Yesterday, Ken Salazar, the Interior Secretary, said at a White House briefing that he planned to reopen probes into a web of ethical misconduct at the department’s Minerals Management Service, which included employees accepting gifts from, and having sex with, representatives of the oil and gas companies they were supposed to be regulating.

Reports by the department’s Inspector General recommended that two MMS managers implicated in the scandal be prosecuted. But the Bush Justice Department declined to bring charges, a decision that the IG, Earl Devaney, publicly criticized, telling a congressional committee last September: ”I would have liked a more aggressive approach, and I would have liked to have seen some other people prosecuted here.”

Devaney also complained during his testimony that his report had been incomplete because Chevron — one of the companies charged with giving gifts to the staffers — had hired lawyers for six employees implicated in the scandal who later refused to cooperate with the IG’ investigation.

One of those who escaped prosecution was Greg Smith, who ran the Denver office of MMS’s Royalty in Kind (RIK) program, in which the government forgoes royalties and takes a share of the oil and gas for resale instead. Smith was accused in the reports — including one special report focused on him — of coercing two subordinates into sex, doing cocaine with a subordinate, suggesting to other employees that they should lie to investigators, and taking $30,000 from a private company for marketing its services to oil and gas companies.

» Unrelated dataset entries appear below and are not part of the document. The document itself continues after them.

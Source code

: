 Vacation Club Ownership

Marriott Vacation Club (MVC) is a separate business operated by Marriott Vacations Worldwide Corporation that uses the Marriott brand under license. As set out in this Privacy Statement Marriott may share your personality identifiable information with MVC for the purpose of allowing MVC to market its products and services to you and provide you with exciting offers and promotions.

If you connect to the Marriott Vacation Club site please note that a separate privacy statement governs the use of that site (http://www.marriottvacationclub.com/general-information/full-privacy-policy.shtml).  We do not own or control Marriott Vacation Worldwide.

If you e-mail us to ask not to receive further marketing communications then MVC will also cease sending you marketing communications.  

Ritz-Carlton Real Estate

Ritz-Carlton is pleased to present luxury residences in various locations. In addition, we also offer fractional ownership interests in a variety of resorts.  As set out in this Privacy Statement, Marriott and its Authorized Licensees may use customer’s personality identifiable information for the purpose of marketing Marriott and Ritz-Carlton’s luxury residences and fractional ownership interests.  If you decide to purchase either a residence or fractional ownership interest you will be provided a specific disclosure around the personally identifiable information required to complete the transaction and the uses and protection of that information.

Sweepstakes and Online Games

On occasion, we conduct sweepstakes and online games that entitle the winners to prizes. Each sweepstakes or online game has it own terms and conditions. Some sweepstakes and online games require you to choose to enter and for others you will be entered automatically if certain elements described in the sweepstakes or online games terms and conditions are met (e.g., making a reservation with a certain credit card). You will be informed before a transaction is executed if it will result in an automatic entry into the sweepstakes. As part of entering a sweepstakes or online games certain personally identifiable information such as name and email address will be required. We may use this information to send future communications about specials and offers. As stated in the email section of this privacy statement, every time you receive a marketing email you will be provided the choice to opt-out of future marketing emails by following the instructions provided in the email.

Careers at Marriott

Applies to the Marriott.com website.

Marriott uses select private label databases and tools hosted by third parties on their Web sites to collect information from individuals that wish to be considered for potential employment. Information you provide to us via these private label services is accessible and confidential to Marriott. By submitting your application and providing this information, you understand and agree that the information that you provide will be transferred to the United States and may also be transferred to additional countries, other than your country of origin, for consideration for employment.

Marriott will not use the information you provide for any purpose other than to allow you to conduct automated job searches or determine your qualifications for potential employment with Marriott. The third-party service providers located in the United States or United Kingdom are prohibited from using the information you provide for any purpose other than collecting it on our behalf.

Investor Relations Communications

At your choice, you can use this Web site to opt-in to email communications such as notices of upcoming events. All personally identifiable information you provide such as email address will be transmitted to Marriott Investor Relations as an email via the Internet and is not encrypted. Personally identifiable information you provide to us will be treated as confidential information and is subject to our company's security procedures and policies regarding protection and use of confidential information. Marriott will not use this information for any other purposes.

One employee told investigators that “Smith directed her to purchase cocaine for him during normal MMS business hours, and Smith used the term “office supplies” when discussing cocaine while at work.”

Here’s another good excerpt:

The RIK employee recalled that on one occasion in late 2004, Smith telephoned her repeatedly asking for drugs. She said she provided cocaine to him early that evening, but he continued to call her. Eventually, she said, Smith traveled to her house and wanted her to have sex with him. She said he also asked her if she had more cocaine, and she stated that she did not but that someone who was staying with her might. She said Smith obtained crystal methamphetamine from one of these individuals and she watched him snort it off the toaster oven in her kitchen. The RIK employee also said she and Smith engaged in oral sex that evening.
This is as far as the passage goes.